“Arise, for it is your task, and we are with you; be strong and do it.” (Ezra 10:4)
1) The responsibility to ask for help
Feel like volunteer work isn’t meaningful? Not what was hoped for? Or just bored and ready for something else? Talk to the volunteer manager or priest, providing specifics about dissatisfaction and at least a few suggestions of ways to make it better. If they don’t know that a volunteer is not getting from the experience what they had hoped to receive, they can’t work with to improve things. Similarly, don’t hesitate to let them know if there is a need for additional tools, training, or support; if they can’t provide it directly, they should at least be able to signify the right source or direction.
2) The responsibility to follow through on obligations
There is a pervasive myth that volunteers are unreliable. While of course this isn’t true across the board, there are some volunteers who reinforce such negative perceptions. A volunteer needs to help improve the reputation of volunteers in the parish by doing what was agreed to do, whether it’s honoring the volunteer role and schedule, providing ample notice if it isn’t possible to perform tasks or responsibilities agreed to or stepping away from volunteering when necessary.

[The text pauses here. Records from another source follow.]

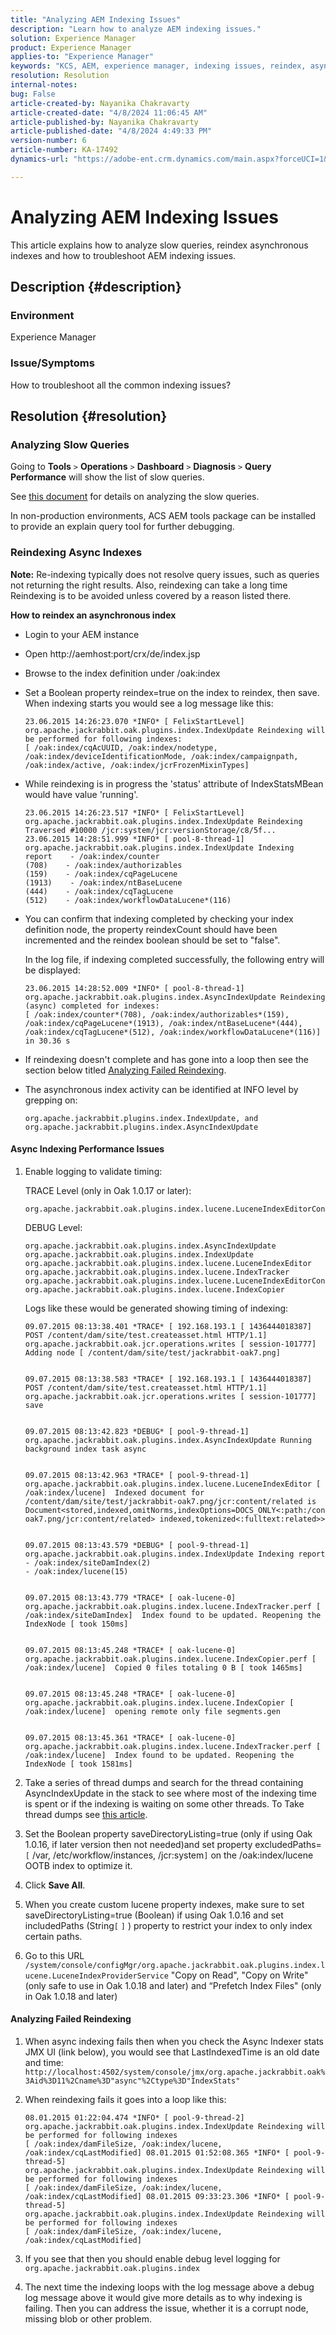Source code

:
 ```yaml
---
title: "Analyzing AEM Indexing Issues"
description: "Learn how to analyze AEM indexing issues."
solution: Experience Manager
product: Experience Manager
applies-to: "Experience Manager"
keywords: "KCS, AEM, experience manager, indexing issues, reindex, async index, troubleshoot"
resolution: Resolution
internal-notes: 
bug: False
article-created-by: Nayanika Chakravarty
article-created-date: "4/8/2024 11:06:45 AM"
article-published-by: Nayanika Chakravarty
article-published-date: "4/8/2024 4:49:33 PM"
version-number: 6
article-number: KA-17492
dynamics-url: "https://adobe-ent.crm.dynamics.com/main.aspx?forceUCI=1&pagetype=entityrecord&etn=knowledgearticle&id=376f3314-98f5-ee11-a1fe-6045bd006295"

---
```

# Analyzing AEM Indexing Issues


This article explains how to analyze slow queries, reindex asynchronous indexes and how to troubleshoot AEM indexing issues.

## Description {#description}


### Environment

Experience Manager

### Issue/Symptoms

How to troubleshoot all the common indexing issues?


## Resolution {#resolution}


### Analyzing Slow Queries

Going to <b>Tools</b> `>`  <b>Operations</b> `>`  <b>Dashboard</b> `>`  <b>Diagnosis</b> `>`  <b>Query Performance</b> will show the list of slow queries.

See [this document](https://docs.adobe.com/docs/en/aem/6-2/deploy/platform/queries-and-indexing.html#Troubleshooting%20indexing%20issues) for details on analyzing the slow queries.

In non-production environments, ACS AEM tools package can be installed to provide an explain query tool for further debugging.

### Reindexing Async Indexes

<b>Note:</b> Re-indexing typically does not resolve query issues, such as queries not returning the right results. Also, reindexing can take a long time Reindexing is to be avoided unless covered by a reason listed there.

<b>How to reindex an asynchronous index</b>

- Login to your AEM instance
- Open http://aemhost:port/crx/de/index.jsp
- Browse to the index definition under /oak:index
- Set a Boolean property reindex=true on the index to reindex, then save. When indexing starts you would see a log message like this:    


    ```
    23.06.2015 14:26:23.070 *INFO* [ FelixStartLevel] 
    org.apache.jackrabbit.oak.plugins.index.IndexUpdate Reindexing will be performed for following indexes: 
    [ /oak:index/cqAcUUID, /oak:index/nodetype, /oak:index/deviceIdentificationMode, /oak:index/campaignpath, /oak:index/active, /oak:index/jcrFrozenMixinTypes]
    ```


- While reindexing is in progress the 'status' attribute of IndexStatsMBean would have value 'running'.    


    ```
    23.06.2015 14:26:23.517 *INFO* [ FelixStartLevel] 
    org.apache.jackrabbit.oak.plugins.index.IndexUpdate Reindexing Traversed #10000 /jcr:system/jcr:versionStorage/c8/5f...
    23.06.2015 14:28:51.999 *INFO* [ pool-8-thread-1]  org.apache.jackrabbit.oak.plugins.index.IndexUpdate Indexing
    report    - /oak:index/counter
    (708)    - /oak:index/authorizables
    (159)    - /oak:index/cqPageLucene
    (1913)    - /oak:index/ntBaseLucene
    (444)    - /oak:index/cqTagLucene
    (512)    - /oak:index/workflowDataLucene*(116)
    ```


- You can confirm that indexing completed by checking your index definition node, the property reindexCount should have been incremented and the reindex boolean should be set to "false".    


    In the log file, if indexing completed successfully, the following entry will be displayed:


    ```
    23.06.2015 14:28:52.009 *INFO* [ pool-8-thread-1] 
    org.apache.jackrabbit.oak.plugins.index.AsyncIndexUpdate Reindexing (async) completed for indexes: 
    [ /oak:index/counter*(708), /oak:index/authorizables*(159),
    /oak:index/cqPageLucene*(1913), /oak:index/ntBaseLucene*(444),
    /oak:index/cqTagLucene*(512), /oak:index/workflowDataLucene*(116)] 
    in 30.36 s
    ```


- If reindexing doesn't complete and has gone into a loop then see the section below titled [Analyzing Failed Reindexing](https://helpx.adobe.com/experience-manager/kb/Analyzing-AEM-Indexing-Issues.html#Analyzing_Failed_Reindexing).
- The asynchronous index activity can be identified at INFO level by grepping on:    


    ```
    org.apache.jackrabbit.plugins.index.IndexUpdate, and
    org.apache.jackrabbit.plugins.index.AsyncIndexUpdate
    ```


#### Async Indexing Performance Issues

1. Enable logging to validate timing:    


    TRACE Level (only in Oak 1.0.17 or later):


    ```
    org.apache.jackrabbit.oak.plugins.index.lucene.LuceneIndexEditorContext.perf
    ```



    DEBUG Level:


    ```
    org.apache.jackrabbit.oak.plugins.index.AsyncIndexUpdate
    org.apache.jackrabbit.oak.plugins.index.IndexUpdate
    org.apache.jackrabbit.oak.plugins.index.lucene.LuceneIndexEditor
    org.apache.jackrabbit.oak.plugins.index.lucene.IndexTracker
    org.apache.jackrabbit.oak.plugins.index.lucene.LuceneIndexEditorContext
    org.apache.jackrabbit.oak.plugins.index.lucene.IndexCopier
    ```



    Logs like these would be generated showing timing of indexing:


    ```
    09.07.2015 08:13:38.401 *TRACE* [ 192.168.193.1 [ 1436444018387]  POST /content/dam/site/test.createasset.html HTTP/1.1]  org.apache.jackrabbit.oak.jcr.operations.writes [ session-101777]  Adding node [ /content/dam/site/test/jackrabbit-oak7.png] 
    
    
    09.07.2015 08:13:38.583 *TRACE* [ 192.168.193.1 [ 1436444018387]  POST /content/dam/site/test.createasset.html HTTP/1.1]  org.apache.jackrabbit.oak.jcr.operations.writes [ session-101777]  save
    
    
    09.07.2015 08:13:42.823 *DEBUG* [ pool-9-thread-1]  org.apache.jackrabbit.oak.plugins.index.AsyncIndexUpdate Running background index task async
    
    
    09.07.2015 08:13:42.963 *TRACE* [ pool-9-thread-1]  org.apache.jackrabbit.oak.plugins.index.lucene.LuceneIndexEditor [ /oak:index/lucene]  Indexed document for /content/dam/site/test/jackrabbit-oak7.png/jcr:content/related is Document<stored,indexed,omitNorms,indexOptions=DOCS_ONLY<:path:/content/dam/site/test/jackrabbit-oak7.png/jcr:content/related> indexed,tokenized<:fulltext:related>>
    
    
    09.07.2015 08:13:43.579 *DEBUG* [ pool-9-thread-1]  org.apache.jackrabbit.oak.plugins.index.IndexUpdate Indexing report
    - /oak:index/siteDamIndex(2)
    - /oak:index/lucene(15)
    
    
    09.07.2015 08:13:43.779 *TRACE* [ oak-lucene-0]  org.apache.jackrabbit.oak.plugins.index.lucene.IndexTracker.perf [ /oak:index/siteDamIndex]  Index found to be updated. Reopening the IndexNode [ took 150ms] 
    
    
    09.07.2015 08:13:45.248 *TRACE* [ oak-lucene-0]  org.apache.jackrabbit.oak.plugins.index.lucene.IndexCopier.perf [ /oak:index/lucene]  Copied 0 files totaling 0 B [ took 1465ms] 
    
    
    09.07.2015 08:13:45.248 *TRACE* [ oak-lucene-0]  org.apache.jackrabbit.oak.plugins.index.lucene.IndexCopier [ /oak:index/lucene]  opening remote only file segments.gen
    
    
    09.07.2015 08:13:45.361 *TRACE* [ oak-lucene-0]  org.apache.jackrabbit.oak.plugins.index.lucene.IndexTracker.perf [ /oak:index/lucene]  Index found to be updated. Reopening the IndexNode [ took 1581ms]
    ```


2. Take a series of thread dumps and search for the thread containing AsyncIndexUpdate in the stack to see where most of the indexing time is spent or if the indexing is waiting on some other threads. To Take thread dumps see [this article](https://experienceleague.adobe.com/docs/experience-cloud-kcs/kbarticles/KA-17452.html).
3. Set the Boolean property saveDirectoryListing=true (only if using Oak 1.0.16, if later version then not needed)and set property excludedPaths=`[` /var, /etc/workflow/instances, /jcr:system`]`  on the /oak:index/lucene OOTB index to optimize it.
4. Click <b>Save All</b>.
5. When you create custom lucene property indexes, make sure to set saveDirectoryListing=true (Boolean) if using Oak 1.0.16 and set includedPaths (String`[` `]` ) property to restrict your index to only index certain paths.
6. Go to this URL `/system/console/configMgr/org.apache.jackrabbit.oak.plugins.index.lucene.LuceneIndexProviderService` "Copy on Read", "Copy on Write" (only safe to use in Oak 1.0.18 and later) and “Prefetch Index Files" (only in Oak 1.0.18 and later)


#### Analyzing Failed Reindexing

1. When async indexing fails then when you check the Async Indexer stats JMX UI (link below), you would see that LastIndexedTime is an old date and time: `http://localhost:4502/system/console/jmx/org.apache.jackrabbit.oak%3Aid%3D11%2Cname%3D"async"%2Ctype%3D"IndexStats"`
2. When reindexing fails it goes into a loop like this:    


    ```
    08.01.2015 01:22:04.474 *INFO* [ pool-9-thread-2]  
    org.apache.jackrabbit.oak.plugins.index.IndexUpdate Reindexing will be performed for following indexes 
    [ /oak:index/damFileSize, /oak:index/lucene, /oak:index/cqLastModified] 08.01.2015 01:52:08.365 *INFO* [ pool-9-thread-5]  
    org.apache.jackrabbit.oak.plugins.index.IndexUpdate Reindexing will be performed for following indexes 
    [ /oak:index/damFileSize, /oak:index/lucene, /oak:index/cqLastModified] 08.01.2015 09:33:23.306 *INFO* [ pool-9-thread-5]  
    org.apache.jackrabbit.oak.plugins.index.IndexUpdate Reindexing will be performed for following indexes 
    [ /oak:index/damFileSize, /oak:index/lucene, /oak:index/cqLastModified]
    ```


3. If you see that then you should enable debug level logging for `org.apache.jackrabbit.oak.plugins.index`
4. The next time the indexing loops with the log message above a debug log message above it would give more details as to why indexing is failing. Then you can address the issue, whether it is a corrupt node, missing blob or other problem.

3. The responsibility not to promise what can’t be delivered
This one is worth singling out as it’s fairly easy to unintentionally promise too much when one is excited about making a difference. This is especially important to avoid if working in a task where the volunteer is especially needed. An example: say the volunteer promised to accompany the youth group to a concert. The he forgets or gets busy and is unable to go. By not following through with the promise, not only can potential disappointment be felt by the youth group but, more importantly, the volunteer could unintentionally do harm by giving the youth group a reason not to trust him.

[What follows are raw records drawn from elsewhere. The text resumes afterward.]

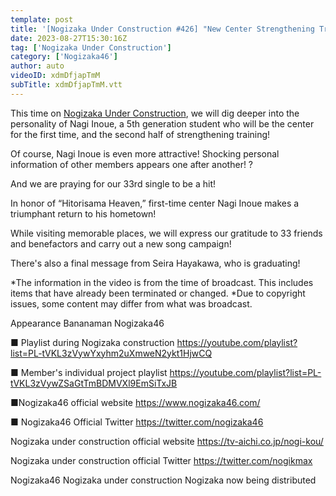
 ```yaml
---
template: post
title: '[Nogizaka Under Construction #426] "New Center Strengthening Training Quiz Inoue Nagi Part 2/33rd Single Hit Prayer Part 1" 2023.08.27 OA'
date: 2023-08-27T15:30:16Z
tag: ['Nogizaka Under Construction']
category: ['Nogizaka46']
author: auto 
videoID: xdmDfjapTmM
subTitle: xdmDfjapTmM.vtt
---
```

This time on [Nogizaka Under Construction](https://www.jpopsub.com/tag/nogizaka-under-construction), we will dig deeper into the personality of Nagi Inoue, a 5th generation student who will be the center for the first time, and the second half of strengthening training!

Of course, Nagi Inoue is even more attractive! Shocking personal information of other members appears one after another! ?

And we are praying for our 33rd single to be a hit!

In honor of “Hitorisama Heaven,” first-time center Nagi Inoue makes a triumphant return to his hometown!

While visiting memorable places, we will express our gratitude to 33 friends and benefactors and carry out a new song campaign!

There's also a final message from Seira Hayakawa, who is graduating!

*The information in the video is from the time of broadcast. This includes items that have already been terminated or changed.
*Due to copyright issues, some content may differ from what was broadcast.

Appearance
Bananaman Nogizaka46

■ Playlist during Nogizaka construction
https://youtube.com/playlist?list=PL-tVKL3zVywYxyhm2uXmweN2ykt1HjwCQ

■ Member's individual project playlist
https://youtube.com/playlist?list=PL-tVKL3zVywZSaGtTmBDMVXl9EmSiTxJB

■Nogizaka46 official website
https://www.nogizaka46.com/

■ Nogizaka46 Official Twitter
https://twitter.com/nogizaka46

Nogizaka under construction official website
https://tv-aichi.co.jp/nogi-kou/

Nogizaka under construction official Twitter
https://twitter.com/nogikmax

Nogizaka46 Nogizaka under construction Nogizaka now being distributed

4. The responsibility to honor the parish’s trust and investment of time in the volunteer
Another pervasive myth about volunteering is that volunteers are free. In fact, nonprofits and some parishes invest quite a bit in their volunteers via staff time, tools, training, and so on. This is why it’s important to research the volunteer position first to determine if it’s a good fit. Once in the role, if the volunteer is unsatisfied, they first should try re-negotiating volunteer role, rather than just suddenly leaving.
5. The responsibility for self-care
This begins with the daily self-maintenance of the volunteer’s spiritual condition – attending to prayer, meditation, sacramental life, fellowship with friends and fellow believers. The volunteer also has the responsibility to make sure that they aren’t overextending themselves, burning out, or causing themselves physical, mental, or emotional harm by taking on roles that aren’t a good fit or that they are not prepared for. While some stress and burnout may be inevitable depending on the project it can be significantly reduced by seeking out support (talk to the volunteer manager, priest or fellow volunteers), taking a break (either while volunteering or stepping away from volunteering altogether for a while), injecting some fun into the service portfolio (even if it’s just a one day gig on the side), and having realistic expectations about what can be accomplished and when.